The delta variant replaced the alpha variant in England with a higher HSAR [26]. A meta-analysis showed that the overall HSAR was 29.7% for delta [12]. The omicron variant has a shorter incubation period and a shorter serial interval [27,28]. Also shorter may be the generation time, which might increase the growth rate of this variant, leading it to replace other variants. Given the increased transmissibility and low case fatality rate [5] of the omicron variant in Japan, it might be necessary to discuss the regulations on preventive interventions and coexisting with the virus in Japan.
During the omicron variant-dominant period, the HSAR was significantly lower for the household contacts of a completely vaccinated index patient than for the household contacts of unvaccinated index patients, with a VE of 41% for the infectee; this is VE against infection and not against severity. The vaccination of the index patient might protect household contacts. In preceding literature, vaccination was associated with a reduction in transmission of the alpha and the delta variants [29]. Parental vaccination confers substantial protection on unvaccinated children in the household [30]. Viable delta variant virus was detected for a notably longer duration in partially vaccinated and unvaccinated individuals compared with fully vaccinated individuals [31].

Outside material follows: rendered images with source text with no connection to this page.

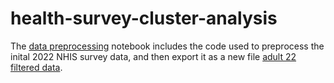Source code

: # health-survey-cluster-analysis


The [data preprocessing](https://github.com/Cstan1987stat/health-survey-cluster-analysis/blob/main/notebooks/data_preprocessing.ipynb) notebook includes the code used to preprocess the inital 2022 NHIS survey data, and then export it as a new file [adult 22 filtered data](https://github.com/Cstan1987stat/health-survey-cluster-analysis/blob/main/adult22_filtered.csv).
 
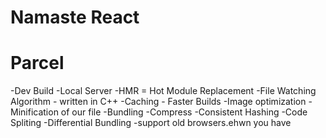  # Namaste React


 # Parcel
 -Dev Build
 -Local Server
 -HMR = Hot Module Replacement
 -File Watching Algorithm - written in C++
 -Caching - Faster Builds
 -Image optimization
 -Minification of our file
 -Bundling
 -Compress 
 -Consistent Hashing
 -Code Spliting
 -Differential Bundling -support old browsers.ehwn you have <script type="module">, parcel  automatically generates a nomodule fallback for old browsers as well.
 -Diagnostic
 -Error Handling
 -HTTPs
 -Tree Shaking -remove unsed code
 -Different  Dev and production bundles

 #Namaste React

 /*
* -Header
    -Logo
    -Nav Items
* -Body
    -Search
    -Restaurant container
        -restaurant card
            -image
            -Name of res,start,cuisine,delivery time
* -Footer
    -copy right
    -links
    -address
    -contact

*/

Two types of Export/Import

-Default Export/Import

export default Component;
import component from "path";

-Named Export/Import

export const Compoment
import {Component} from "path"

# React Hooks
-Normal JS utility function 
-2 important Hooks
    -1. useState() - super powerful state variable in react
    -2. useEffects()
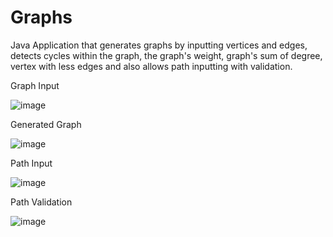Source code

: # Graphs
Java Application that generates graphs by inputting vertices and edges, detects cycles within the graph, the graph's weight, graph's sum of degree, vertex with less edges and
also allows path inputting with validation.

Graph Input

![image](https://user-images.githubusercontent.com/47042092/137041729-d140e7df-951f-4058-95db-89510a404056.png)

Generated Graph

![image](https://user-images.githubusercontent.com/47042092/137041833-64ce3a44-0e62-4107-af41-3014edaaf536.png)


Path Input

![image](https://user-images.githubusercontent.com/47042092/137041872-045a4dbe-c885-4f14-97ad-5ca3dc15436c.png)

Path Validation

![image](https://user-images.githubusercontent.com/47042092/137041902-50d34324-3ee1-4c90-8fc1-1e3fa80eaf4b.png)

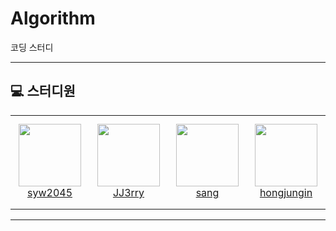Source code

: # Algorithm
코딩 스터디

---
## 💻 스터디원
<table>
    <tr height="150px">
        <td align="center" width="130px">
            <a href="https://github.com/syw2045"><img height="100px" width="100px" src="https://avatars.githubusercontent.com/u/81313733?v=4"></a>
            <br/>
            <a href="https://github.com/syw2045">syw2045</a>
        </td>
        <td align="center" width="130px">
            <a href="https://github.com/JJ3rry"><img height="100px" width="100px" src="https://avatars.githubusercontent.com/u/88895587?v=4"></a>
            <br/>
            <a href="https://github.com/JJ3rry">JJ3rry</a>
        <td align="center" width="130px">
            <a href="https://github.com/sang"><img height="100px" width="100px" src=""/></a>
            <br/>
            <a href="https://github.com/sang">sang</a>
        <td align="center" width="130px">
            <a href="https://github.com/hongjungin"><img height="100px" width="100px" src="https://avatars.githubusercontent.com/u/94633439?v=4"/></a>
            <br/>
            <a href="https://github.com/hongjungin">hongjungin</a>
        </td>
    </tr>
</table>

--- 
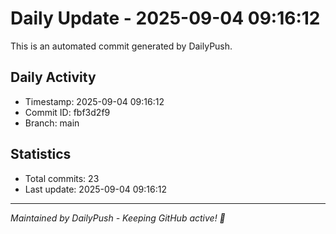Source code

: # Daily Update - 2025-09-04 09:16:12

This is an automated commit generated by DailyPush.

## Daily Activity
- Timestamp: 2025-09-04 09:16:12
- Commit ID: fbf3d2f9
- Branch: main

## Statistics
- Total commits: 23
- Last update: 2025-09-04 09:16:12

---
*Maintained by DailyPush - Keeping GitHub active! 🚀*
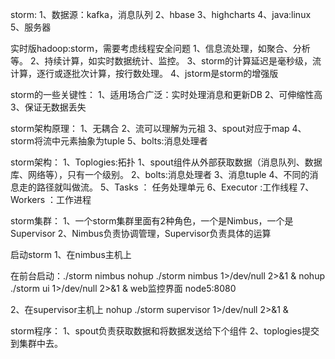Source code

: storm:
1、数据源：kafka，消息队列
2、hbase
3、highcharts
4、java:linux
5、服务器

实时版hadoop:storm，需要考虑线程安全问题
1、信息流处理，如聚合、分析等。
2、持续计算，如实时数据统计、监控。
3、storm的计算延迟是毫秒级，流计算，逐行或逐批次计算，按行数处理。
4、jstorm是storm的增强版

storm的一些关键性：
1、适用场合广泛：实时处理消息和更新DB
2、可伸缩性高
3、保证无数据丢失

storm架构原理：
1、无耦合
2、流可以理解为元祖
3、spout对应于map
4、storm将流中元素抽象为tuple
5、bolts:消息处理者


storm架构：
1、Toplogies:拓扑
1、spout组件从外部获取数据（消息队列、数据库、网络等），只有一个级别。
2、bolts:消息处理者
3、消息tuple
4、不同的消息走的路径就叫做流。
5、Tasks ： 任务处理单元
6、Executor :工作线程
7、Workers ：工作进程

storm集群：
1、一个storm集群里面有2种角色，一个是Nimbus，一个是Supervisor
2、Nimbus负责协调管理，Supervisor负责具体的运算

启动storm
1、在nimbus主机上

在前台启动：./storm nimbus
nohup ./storm nimbus 1>/dev/null 2>&1 &
nohup ./storm ui 1>/dev/null 2>&1 & web监控界面  node5:8080

2、在supervisor主机上
nohup ./storm supervisor 1>/dev/null 2>&1 &

storm程序：
1、spout负责获取数据和将数据发送给下个组件
2、toplogies提交到集群中去。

While the HSAR was lower for completely vaccinated household contacts than for other contacts, aRR was not significantly lower. However, the vaccination of contacts and the vaccination of index patients were significantly related, and the Mantel–Haenszel chi-squared test showed lower HSAR for vaccinated contacts. Therefore, the lower HSAR for the contacts of vaccinated index patients might be partially confounded by the vaccination of household contacts. A study in Japan reported that the VE in January 2022 was 49% for symptomatic patients who had received the first series of vaccinations 4–6 months earlier and was 53% for symptomatic patients who had received the first series of vaccinations more than 6 months earlier [32]. In another study, the VE for symptomatic patients aged 16–64 years in January–February 2022 were 43% and 32% among those with the first series of vaccination administered 91–180 days and >181 days ago, respectively [33].
Previous studies of the VE for the omicron variant showed lower protection of the primary series COVID-19 vaccines against symptomatic disease and infection than has been observed for other VOCs [3,17,18]. Most of the participants had been vaccinated 3–6 months earlier during the study period [25]. Therefore, the attenuation of immunity during the omicron variant-dominant period might be due to the time elapsed after vaccination completion or the increased immunological resistance of the omicron variant. A meta-analysis showed there was no significant difference in comparing HSAR between unvaccinated and fully vaccinated contacts for omicron, although HSAR for all variants combined was significantly higher for unvaccinated than for fully vaccinated contacts [12].
SARS-CoV-2 omicron-B.1.1.529 led to widespread escape from neutralizing antibody responses [34]. A study in Japan reported that two doses of the BNT162b2 mRNA vaccine did not induce sufficient neutralizing antibodies against the omicron variant compared with other variants [35]. The frequency of CD4+ T cells and CD8+ T cells reactive to peptides covering the mutated regions in the omicron variant decreased compared with the ancestral strain. Released IFN-γ was significantly reduced when cells were incubated with the peptide compared with those of the ancestral strain. However, the overall reactivity to the peptide library of the full-length protein was largely maintained [36]. SARS-CoV-2–specific T cells were detected up to 6 months after all vaccination, and no significant differences were detected between WT- and variant-specific CD4+ or CD8+ T cell responses, including omicron [37].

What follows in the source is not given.